Work to be completed: Report the count of lines in the records that contain "prises", without any added text.

[Input material]

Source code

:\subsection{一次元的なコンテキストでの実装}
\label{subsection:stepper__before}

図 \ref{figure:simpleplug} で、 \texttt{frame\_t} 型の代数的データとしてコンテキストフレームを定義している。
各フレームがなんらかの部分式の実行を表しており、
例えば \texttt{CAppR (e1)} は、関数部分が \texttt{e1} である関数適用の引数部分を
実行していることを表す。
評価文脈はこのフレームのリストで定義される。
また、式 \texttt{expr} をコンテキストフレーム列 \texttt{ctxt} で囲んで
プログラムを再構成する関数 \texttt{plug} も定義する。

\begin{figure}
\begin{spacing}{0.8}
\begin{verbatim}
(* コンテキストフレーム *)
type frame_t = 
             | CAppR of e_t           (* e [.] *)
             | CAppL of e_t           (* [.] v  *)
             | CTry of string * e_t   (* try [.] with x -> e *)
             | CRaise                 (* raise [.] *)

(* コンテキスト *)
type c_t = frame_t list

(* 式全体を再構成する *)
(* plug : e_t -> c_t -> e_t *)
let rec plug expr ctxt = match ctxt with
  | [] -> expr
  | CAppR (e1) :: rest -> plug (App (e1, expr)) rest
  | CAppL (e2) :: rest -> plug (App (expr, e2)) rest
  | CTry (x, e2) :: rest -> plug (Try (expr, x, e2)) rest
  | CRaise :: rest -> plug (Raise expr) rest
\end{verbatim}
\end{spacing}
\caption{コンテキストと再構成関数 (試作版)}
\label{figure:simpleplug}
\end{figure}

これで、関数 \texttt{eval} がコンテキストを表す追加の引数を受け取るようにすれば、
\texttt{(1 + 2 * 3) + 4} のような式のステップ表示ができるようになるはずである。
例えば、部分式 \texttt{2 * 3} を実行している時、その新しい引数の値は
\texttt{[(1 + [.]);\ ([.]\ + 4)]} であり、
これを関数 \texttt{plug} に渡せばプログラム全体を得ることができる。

[/Input material]
[Input material]

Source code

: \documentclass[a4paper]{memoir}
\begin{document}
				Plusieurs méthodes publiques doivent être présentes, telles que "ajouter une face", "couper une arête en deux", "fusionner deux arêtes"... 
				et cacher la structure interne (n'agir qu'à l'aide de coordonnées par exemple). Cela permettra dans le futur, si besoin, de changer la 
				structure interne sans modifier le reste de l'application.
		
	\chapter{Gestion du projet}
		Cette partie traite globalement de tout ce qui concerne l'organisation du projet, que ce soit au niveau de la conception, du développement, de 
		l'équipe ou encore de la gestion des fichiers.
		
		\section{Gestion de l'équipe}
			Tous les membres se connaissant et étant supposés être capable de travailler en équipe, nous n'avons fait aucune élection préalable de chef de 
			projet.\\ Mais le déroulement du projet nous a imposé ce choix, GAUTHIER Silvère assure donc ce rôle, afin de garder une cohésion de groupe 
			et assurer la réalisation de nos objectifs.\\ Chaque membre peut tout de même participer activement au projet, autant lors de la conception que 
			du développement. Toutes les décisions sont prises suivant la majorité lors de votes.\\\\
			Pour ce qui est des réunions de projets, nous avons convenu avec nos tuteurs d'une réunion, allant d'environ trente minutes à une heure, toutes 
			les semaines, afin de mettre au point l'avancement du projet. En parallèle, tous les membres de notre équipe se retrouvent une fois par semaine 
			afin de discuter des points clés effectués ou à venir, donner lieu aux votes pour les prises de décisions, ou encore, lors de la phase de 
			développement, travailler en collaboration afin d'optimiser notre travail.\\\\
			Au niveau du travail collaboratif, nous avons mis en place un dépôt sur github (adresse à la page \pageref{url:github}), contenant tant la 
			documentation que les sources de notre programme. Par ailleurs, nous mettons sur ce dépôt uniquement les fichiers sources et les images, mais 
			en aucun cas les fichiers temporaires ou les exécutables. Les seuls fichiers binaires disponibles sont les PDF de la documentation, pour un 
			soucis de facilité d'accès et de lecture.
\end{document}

[/Input material]

Exercise output: 2